クレスチンの場合もこのようなゾロ品として東菱薬品工業と大洋薬品工業がバイオ・チバが製造した原料を使い昭和60年12月に承認申請し、昭和62年8月に抗悪性腫瘍剤として承認された。承認された後PSK基本特許が失効するまでは製造できないが、三社はPSKの製造方法は既に既知であるとして薬価収載を申請し収載後発売を計画した。

呉羽はゾロ対策をするため承認については厚生省に問い合わせをすることとし、特許については医薬関係を得意とする弁護士と契約し対策を講じることになった。

厚生省には昭和62年9月に審査2課のI課長補佐を訪れ三共のT、本社医薬品部のAと私の3人で質問したが、生物学的同等性については答えられない、臨床試験の有無も答えられないとしたうえで、「データは先発品と同等のデータが揃っている。その他のデータもチェック済みである」「菌株についても名称以外は菌学的に同一であるし、違っていなければ問題ない」などで承認されたとのことであった。

その上でゾロ品は2社以外にも多数出ているが、PSKが再評価指定されたのでしばらくは承認されないだろうし、ゾロメーカーも再評価指定申請するのではないかとのことだった。

その頃はPSKの薬効が丸山ワクチンとの絡みで問題になっており、また健康保険の問題(薬価が高く使用量が多いと保険からの支払いが多くなり健康保険が圧迫されていた)から厚生省は大蔵省からゾロ品を早く承認し薬価を下げるようにと圧力がかかっていたらしい。

呉羽としては承認に関しては手の打ちようがない事が分かったので、薬価収載を遅らせてクレスチンの独占販売期間をなるべき伸ばそうと医薬品訴訟のベテランと言われたS弁護士にx万円で相談にのってもらうことにし訴訟も仕掛けた。読売新聞はそのことを入手し公表した。

           

             読売新聞 昭和63年9月10日

そこには「ゾロ品が発売されると年間500億円と抗癌剤としては世界一の販売額を誇るクレスチンの薬価(960円70銭)を直撃、市場価格の大幅ダウンとともに、実勢価格と連動する薬価の引き下げも招きかねないと判断、呉羽化学工業では訴訟に踏み切ったものとみられる」と記した。
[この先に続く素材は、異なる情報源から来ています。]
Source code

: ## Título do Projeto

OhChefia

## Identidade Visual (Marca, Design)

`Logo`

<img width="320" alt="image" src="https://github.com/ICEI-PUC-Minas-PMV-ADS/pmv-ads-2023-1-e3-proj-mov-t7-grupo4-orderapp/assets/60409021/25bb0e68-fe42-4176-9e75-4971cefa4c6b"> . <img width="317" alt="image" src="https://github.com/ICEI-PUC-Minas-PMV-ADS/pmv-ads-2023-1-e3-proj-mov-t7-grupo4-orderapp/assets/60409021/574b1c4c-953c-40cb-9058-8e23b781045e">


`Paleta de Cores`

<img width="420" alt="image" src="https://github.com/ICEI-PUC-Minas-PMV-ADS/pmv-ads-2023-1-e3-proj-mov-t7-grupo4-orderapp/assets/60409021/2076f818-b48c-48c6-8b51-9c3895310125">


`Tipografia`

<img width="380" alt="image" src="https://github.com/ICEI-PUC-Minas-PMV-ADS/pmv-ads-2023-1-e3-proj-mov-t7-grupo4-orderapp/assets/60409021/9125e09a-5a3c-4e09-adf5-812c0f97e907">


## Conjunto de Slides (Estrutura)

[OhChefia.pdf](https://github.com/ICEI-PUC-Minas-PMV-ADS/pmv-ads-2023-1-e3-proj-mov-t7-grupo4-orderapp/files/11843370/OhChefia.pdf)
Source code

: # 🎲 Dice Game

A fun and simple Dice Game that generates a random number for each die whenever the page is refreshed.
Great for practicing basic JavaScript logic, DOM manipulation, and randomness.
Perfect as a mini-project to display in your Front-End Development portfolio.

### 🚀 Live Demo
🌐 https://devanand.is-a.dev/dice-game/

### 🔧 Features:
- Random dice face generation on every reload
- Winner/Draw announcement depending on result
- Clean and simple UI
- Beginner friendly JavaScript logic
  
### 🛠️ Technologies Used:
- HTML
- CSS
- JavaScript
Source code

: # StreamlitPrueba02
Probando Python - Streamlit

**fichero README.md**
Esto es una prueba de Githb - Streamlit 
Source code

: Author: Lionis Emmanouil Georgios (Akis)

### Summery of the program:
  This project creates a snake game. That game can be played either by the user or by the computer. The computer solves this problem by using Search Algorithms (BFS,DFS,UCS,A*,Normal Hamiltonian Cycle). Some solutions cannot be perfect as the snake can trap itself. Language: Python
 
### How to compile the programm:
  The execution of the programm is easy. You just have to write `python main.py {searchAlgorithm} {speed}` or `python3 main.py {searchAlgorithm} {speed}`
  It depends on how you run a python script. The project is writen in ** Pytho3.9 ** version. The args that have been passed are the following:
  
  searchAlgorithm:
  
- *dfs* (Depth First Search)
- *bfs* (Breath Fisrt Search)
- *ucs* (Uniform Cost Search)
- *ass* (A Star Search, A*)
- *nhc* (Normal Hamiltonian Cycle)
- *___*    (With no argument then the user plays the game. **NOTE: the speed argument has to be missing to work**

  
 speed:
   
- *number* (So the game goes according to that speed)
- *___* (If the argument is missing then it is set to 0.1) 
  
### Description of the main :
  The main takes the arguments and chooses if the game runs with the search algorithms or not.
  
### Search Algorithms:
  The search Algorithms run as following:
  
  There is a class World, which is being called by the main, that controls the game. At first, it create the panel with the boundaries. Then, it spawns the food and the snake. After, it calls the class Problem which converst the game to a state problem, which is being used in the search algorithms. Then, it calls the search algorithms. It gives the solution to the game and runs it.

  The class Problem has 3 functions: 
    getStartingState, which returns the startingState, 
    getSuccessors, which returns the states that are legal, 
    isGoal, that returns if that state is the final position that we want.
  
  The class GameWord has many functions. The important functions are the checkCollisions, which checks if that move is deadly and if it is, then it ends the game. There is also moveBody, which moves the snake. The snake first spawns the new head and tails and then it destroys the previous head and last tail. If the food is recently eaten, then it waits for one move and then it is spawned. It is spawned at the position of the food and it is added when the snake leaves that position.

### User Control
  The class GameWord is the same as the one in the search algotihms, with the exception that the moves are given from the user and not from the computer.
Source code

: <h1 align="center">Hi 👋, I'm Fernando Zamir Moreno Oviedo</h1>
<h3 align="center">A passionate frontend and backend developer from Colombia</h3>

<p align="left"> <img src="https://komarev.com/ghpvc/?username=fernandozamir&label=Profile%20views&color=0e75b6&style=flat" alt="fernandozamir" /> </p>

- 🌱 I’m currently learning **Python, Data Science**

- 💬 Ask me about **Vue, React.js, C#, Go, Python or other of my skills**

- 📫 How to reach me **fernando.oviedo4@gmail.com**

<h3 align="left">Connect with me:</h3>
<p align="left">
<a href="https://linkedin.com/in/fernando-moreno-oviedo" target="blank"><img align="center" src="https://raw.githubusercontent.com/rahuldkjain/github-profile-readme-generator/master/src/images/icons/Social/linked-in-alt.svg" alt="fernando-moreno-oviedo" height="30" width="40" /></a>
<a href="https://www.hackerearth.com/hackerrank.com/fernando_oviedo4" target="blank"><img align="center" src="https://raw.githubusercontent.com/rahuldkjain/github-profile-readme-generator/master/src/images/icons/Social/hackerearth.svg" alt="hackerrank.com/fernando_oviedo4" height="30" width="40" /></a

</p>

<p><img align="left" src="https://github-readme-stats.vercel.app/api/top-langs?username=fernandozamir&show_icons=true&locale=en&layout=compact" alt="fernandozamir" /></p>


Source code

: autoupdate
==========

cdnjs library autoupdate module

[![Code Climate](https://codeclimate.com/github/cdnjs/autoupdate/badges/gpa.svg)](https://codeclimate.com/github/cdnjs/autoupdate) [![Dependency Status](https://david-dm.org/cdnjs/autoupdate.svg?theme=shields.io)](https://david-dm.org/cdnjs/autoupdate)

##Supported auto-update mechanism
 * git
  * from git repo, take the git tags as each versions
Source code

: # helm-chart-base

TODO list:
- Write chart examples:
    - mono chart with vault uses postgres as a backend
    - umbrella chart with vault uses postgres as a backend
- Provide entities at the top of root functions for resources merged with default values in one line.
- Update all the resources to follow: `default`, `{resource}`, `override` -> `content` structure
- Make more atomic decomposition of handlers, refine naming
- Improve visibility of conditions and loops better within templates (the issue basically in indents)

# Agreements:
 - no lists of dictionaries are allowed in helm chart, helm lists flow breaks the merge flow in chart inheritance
S弁護士はPSKの化学構造や物性を徹底的に調べゾロ品との差別化を明確にしようとと考えたらしく細かい指示をしてきた。これに対応している間に刻々と刻々と経過していった。この訴訟の最大のポイントは薬価収載を延長させて次の薬価収載まで独占的販売を維持することだったが、このような訴訟の方法では短時間で勝訴することは難しそうであった。その上相手企業の弁護士とは良く対決するようでお互いなあなあの関係のようにも見えた。当社としても訴訟したことで敗訴しても努力したことが大事という感覚であった(某部長談)と思われた。裁判は長引き昭和63年10月3日の特許切れの日があっという間に来た。呉羽はすかさず本訴を取り下げゾロは薬価収載(昭和63年7月15日付け)と同時に発売になった。

下記はその様子の新聞記事である。           


化学工業日報昭和63年11月28日


             読売新聞昭和63年4月及び9月


朝日新聞は翌年にはゾロ品は好調に推移していると報じており品不足とも言われている。ゾロ品の販売でクレスチンは徐々に販路を失っていった。更にその直後に再評価が告示されもっと急激に売り上げは減少していった。再評価については別項で述べたので参照されたし。

このあたりの情報はPHARM TECH JAPAN vol4No9(1988)p88に詳しい 




三共が入手したカルボクリン末のインタビューフォーム





一般的な話としてゾロ品については以前からその品質については疑問があったが、クレスチンのゾロ品について調べたところ、規格試験法は同じと思われたのに、入手した製品を分析すると規格値と遙かに異なる値が出たので、厚生省にこのような医薬品は問題ではないかと訴えたが、「貴重な御意見ありがとうございました。該当メーカーに伝えて是正させます」とのことで一件落着してしまった。しばらく経過を見守ったが徐々に規格値に入るようになった。ただ、生物学的試験については当社でも苦労した経験上ゾロ会社も苦労したのではないかと推察した。ゾロ品の売上げについては詳細は不明としておこう。

現在も(令和時代初)ゾロメーカーの違反行為が目に余り厚生労働省から指導が入り、その結果後発薬が不足している状況をも作りだしている。昭和時代と変わりない医薬品業界が続いているらしい。結局行政は使用者(患者)の事は考えず、経済的に安く作ってくれさえすれば良いという考えなのであろう。